Dataset items:
####################

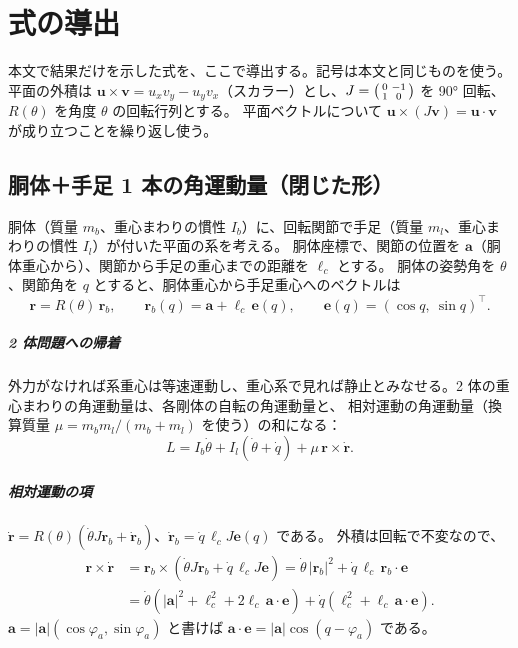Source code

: \chapter{式の導出}\label{app:deriv}

本文で結果だけを示した式を、ここで導出する。記号は本文と同じものを使う。
平面の外積は $\bm u\times\bm v = u_xv_y-u_yv_x$（スカラー）とし、$J=\begin{psmallmatrix}0&-1\\1&0\end{psmallmatrix}$ を 90° 回転、$R(\theta)$ を角度 $\theta$ の回転行列とする。
平面ベクトルについて $\bm u\times(J\bm v)=\bm u\cdot\bm v$ が成り立つことを繰り返し使う。

\section{胴体＋手足 1 本の角運動量（閉じた形）}\label{app:twobody}

胴体（質量 $m_b$、重心まわりの慣性 $I_b$）に、回転関節で手足（質量 $m_l$、重心まわりの慣性 $I_l$）が付いた平面の系を考える。
胴体座標で、関節の位置を $\bm a$（胴体重心から）、関節から手足の重心までの距離を $\ell_c$ とする。
胴体の姿勢角を $\theta$、関節角を $q$ とすると、胴体重心から手足重心へのベクトルは
\begin{equation}
\bm r = R(\theta)\,\bm r_b,\qquad \bm r_b(q) = \bm a + \ell_c\,\bm e(q),\qquad \bm e(q)=(\cos q,\ \sin q)^\top .
\end{equation}

\paragraph{2 体問題への帰着}
外力がなければ系重心は等速運動し、重心系で見れば静止とみなせる。2 体の重心まわりの角運動量は、各剛体の自転の角運動量と、
相対運動の角運動量（換算質量 $\mu = m_bm_l/(m_b+m_l)$ を使う）の和になる：
\begin{equation}
L = I_b\dot\theta + I_l(\dot\theta+\dot q) + \mu\,\bm r\times\dot{\bm r}.
\end{equation}

\paragraph{相対運動の項}
$\dot{\bm r} = R(\theta)\left(\dot\theta J\bm r_b + \dot{\bm r}_b\right)$、$\dot{\bm r}_b = \dot q\,\ell_c J\bm e(q)$ である。
外積は回転で不変なので、
\begin{align}
\bm r\times\dot{\bm r} &= \bm r_b\times\left(\dot\theta J\bm r_b + \dot q\,\ell_c J\bm e\right)
 = \dot\theta\,|\bm r_b|^2 + \dot q\,\ell_c\,\bm r_b\cdot\bm e \\
&= \dot\theta\left(|\bm a|^2+\ell_c^2+2\ell_c\,\bm a\cdot\bm e\right) + \dot q\left(\ell_c^2+\ell_c\,\bm a\cdot\bm e\right).
\end{align}
$\bm a = |\bm a|(\cos\varphi_a,\sin\varphi_a)$ と書けば $\bm a\cdot\bm e = |\bm a|\cos(q-\varphi_a)$ である。

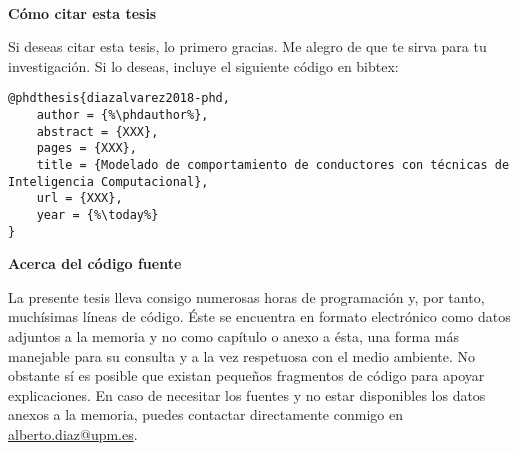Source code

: \cleardoublepage
\begin{fullwidth}
~\vfill
\thispagestyle{empty}
\setlength{\parindent}{0pt}
\setlength{\parskip}{\baselineskip}

\par{
	\textbf{Cómo citar esta tesis}
	
	Si deseas citar esta tesis, lo primero gracias. Me alegro de que te sirva para tu investigación. Si lo deseas, incluye el siguiente código en bibtex:
	
	\begin{lstlisting}[escapechar=\%]
@phdthesis{diazalvarez2018-phd,
	author = {%\phdauthor%},
	abstract = {XXX},
	pages = {XXX},
	title = {Modelado de comportamiento de conductores con técnicas de Inteligencia Computacional},
	url = {XXX},
	year = {%\today%}
}
	\end{lstlisting}
}

\par{
	\textbf{Acerca del código fuente}
	
	La presente tesis lleva consigo numerosas horas de programación y, por tanto, muchísimas líneas de código. Éste se encuentra en formato electrónico como datos adjuntos a la memoria y no como capítulo o anexo a ésta, una forma más manejable para su consulta y a la vez respetuosa con el medio ambiente. No obstante sí es posible que existan pequeños fragmentos de código para apoyar explicaciones. En caso de necesitar los fuentes y no estar disponibles los datos anexos a la memoria, puedes contactar directamente conmigo en \url{alberto.diaz@upm.es}.
}

\end{fullwidth}

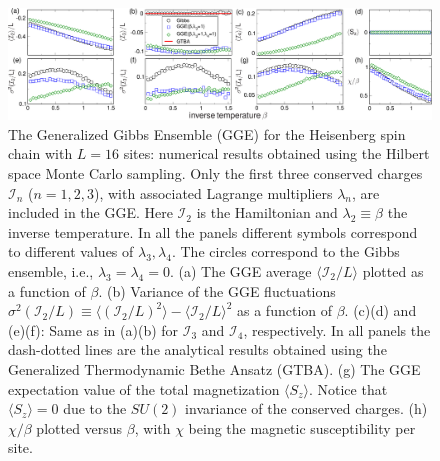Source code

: \documentclass[twocolumn,superscriptaddress,prb,10pt]{revtex4-1}
\begin{document}
\begin{figure}[t]
\includegraphics*[width=0.93\linewidth]{./draft_figs/fig1}
\caption{The Generalized Gibbs Ensemble (GGE) for the Heisenberg spin chain with 
 $L=16$ sites: numerical results obtained using the Hilbert space Monte 
 Carlo sampling. Only the first three conserved charges ${\mathcal I}_n$ ($n=1,2,3$), 
 with associated Lagrange multipliers $\lambda_n$, are included in the GGE. Here 
 ${\mathcal I}_2$ is the Hamiltonian and $\lambda_2\equiv\beta$ the inverse 
 temperature. In all the panels different symbols correspond to different  values 
 of $\lambda_3,\lambda_4$. The circles correspond to the Gibbs ensemble, i.e., 
 $\lambda_3=\lambda_4=0$. (a) The GGE average $\langle {\mathcal I}_2/L\rangle$ 
 plotted as a function of $\beta$. (b) Variance of the GGE fluctuations $\sigma^2(
 {\mathcal I}_2/L)\equiv \langle ({\mathcal I}_2/L)^2\rangle-\langle {\mathcal I}_2/L
 \rangle^2$ as a function of $\beta$. (c)(d) and (e)(f): Same as in (a)(b) for 
 ${\mathcal I}_3$ and ${\mathcal I}_4$, respectively. In all panels the dash-dotted 
 lines  are the analytical results obtained using the Generalized Thermodynamic Bethe 
 Ansatz (GTBA). (g) The GGE expectation value of the total magnetization 
 $\langle S_z\rangle$. Notice that $\langle S_z\rangle=0$ due to the $SU(2)$ 
 invariance of the conserved charges. (h) $\chi/\beta$ plotted versus $\beta$, with 
 $\chi$ being the magnetic susceptibility per site. 
}
\label{fig1}
\end{figure}
\end{document}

####################

# WHAT TO DO
With the pictures stripped out, return each record word for word.

# PROBLEM SOLUTION
Source code

: \chapter{式の導出}\label{app:deriv}

本文で結果だけを示した式を、ここで導出する。記号は本文と同じものを使う。
平面の外積は $\bm u\times\bm v = u_xv_y-u_yv_x$（スカラー）とし、$J=\begin{psmallmatrix}0&-1\\1&0\end{psmallmatrix}$ を 90° 回転、$R(\theta)$ を角度 $\theta$ の回転行列とする。
平面ベクトルについて $\bm u\times(J\bm v)=\bm u\cdot\bm v$ が成り立つことを繰り返し使う。

\section{胴体＋手足 1 本の角運動量（閉じた形）}\label{app:twobody}

胴体（質量 $m_b$、重心まわりの慣性 $I_b$）に、回転関節で手足（質量 $m_l$、重心まわりの慣性 $I_l$）が付いた平面の系を考える。
胴体座標で、関節の位置を $\bm a$（胴体重心から）、関節から手足の重心までの距離を $\ell_c$ とする。
胴体の姿勢角を $\theta$、関節角を $q$ とすると、胴体重心から手足重心へのベクトルは
\begin{equation}
\bm r = R(\theta)\,\bm r_b,\qquad \bm r_b(q) = \bm a + \ell_c\,\bm e(q),\qquad \bm e(q)=(\cos q,\ \sin q)^\top .
\end{equation}

\paragraph{2 体問題への帰着}
外力がなければ系重心は等速運動し、重心系で見れば静止とみなせる。2 体の重心まわりの角運動量は、各剛体の自転の角運動量と、
相対運動の角運動量（換算質量 $\mu = m_bm_l/(m_b+m_l)$ を使う）の和になる：
\begin{equation}
L = I_b\dot\theta + I_l(\dot\theta+\dot q) + \mu\,\bm r\times\dot{\bm r}.
\end{equation}

\paragraph{相対運動の項}
$\dot{\bm r} = R(\theta)\left(\dot\theta J\bm r_b + \dot{\bm r}_b\right)$、$\dot{\bm r}_b = \dot q\,\ell_c J\bm e(q)$ である。
外積は回転で不変なので、
\begin{align}
\bm r\times\dot{\bm r} &= \bm r_b\times\left(\dot\theta J\bm r_b + \dot q\,\ell_c J\bm e\right)
 = \dot\theta\,|\bm r_b|^2 + \dot q\,\ell_c\,\bm r_b\cdot\bm e \\
&= \dot\theta\left(|\bm a|^2+\ell_c^2+2\ell_c\,\bm a\cdot\bm e\right) + \dot q\left(\ell_c^2+\ell_c\,\bm a\cdot\bm e\right).
\end{align}
$\bm a = |\bm a|(\cos\varphi_a,\sin\varphi_a)$ と書けば $\bm a\cdot\bm e = |\bm a|\cos(q-\varphi_a)$ である。

Source code

: \cleardoublepage
\begin{fullwidth}
~\vfill
\thispagestyle{empty}
\setlength{\parindent}{0pt}
\setlength{\parskip}{\baselineskip}

\par{
	\textbf{Cómo citar esta tesis}
	
	Si deseas citar esta tesis, lo primero gracias. Me alegro de que te sirva para tu investigación. Si lo deseas, incluye el siguiente código en bibtex:
	
	\begin{lstlisting}[escapechar=\%]
@phdthesis{diazalvarez2018-phd,
	author = {%\phdauthor%},
	abstract = {XXX},
	pages = {XXX},
	title = {Modelado de comportamiento de conductores con técnicas de Inteligencia Computacional},
	url = {XXX},
	year = {%\today%}
}
	\end{lstlisting}
}

\par{
	\textbf{Acerca del código fuente}
	
	La presente tesis lleva consigo numerosas horas de programación y, por tanto, muchísimas líneas de código. Éste se encuentra en formato electrónico como datos adjuntos a la memoria y no como capítulo o anexo a ésta, una forma más manejable para su consulta y a la vez respetuosa con el medio ambiente. No obstante sí es posible que existan pequeños fragmentos de código para apoyar explicaciones. En caso de necesitar los fuentes y no estar disponibles los datos anexos a la memoria, puedes contactar directamente conmigo en \url{alberto.diaz@upm.es}.
}

\end{fullwidth}

Source code

: \documentclass[twocolumn,superscriptaddress,prb,10pt]{revtex4-1}
\begin{document}
\begin{figure}[t]
\includegraphics*[width=0.93\linewidth]{./draft_figs/fig1}
\caption{The Generalized Gibbs Ensemble (GGE) for the Heisenberg spin chain with 
 $L=16$ sites: numerical results obtained using the Hilbert space Monte 
 Carlo sampling. Only the first three conserved charges ${\mathcal I}_n$ ($n=1,2,3$), 
 with associated Lagrange multipliers $\lambda_n$, are included in the GGE. Here 
 ${\mathcal I}_2$ is the Hamiltonian and $\lambda_2\equiv\beta$ the inverse 
 temperature. In all the panels different symbols correspond to different  values 
 of $\lambda_3,\lambda_4$. The circles correspond to the Gibbs ensemble, i.e., 
 $\lambda_3=\lambda_4=0$. (a) The GGE average $\langle {\mathcal I}_2/L\rangle$ 
 plotted as a function of $\beta$. (b) Variance of the GGE fluctuations $\sigma^2(
 {\mathcal I}_2/L)\equiv \langle ({\mathcal I}_2/L)^2\rangle-\langle {\mathcal I}_2/L
 \rangle^2$ as a function of $\beta$. (c)(d) and (e)(f): Same as in (a)(b) for 
 ${\mathcal I}_3$ and ${\mathcal I}_4$, respectively. In all panels the dash-dotted 
 lines  are the analytical results obtained using the Generalized Thermodynamic Bethe 
 Ansatz (GTBA). (g) The GGE expectation value of the total magnetization 
 $\langle S_z\rangle$. Notice that $\langle S_z\rangle=0$ due to the $SU(2)$ 
 invariance of the conserved charges. (h) $\chi/\beta$ plotted versus $\beta$, with 
 $\chi$ being the magnetic susceptibility per site. 
}
\label{fig1}
\end{figure}
\end{document}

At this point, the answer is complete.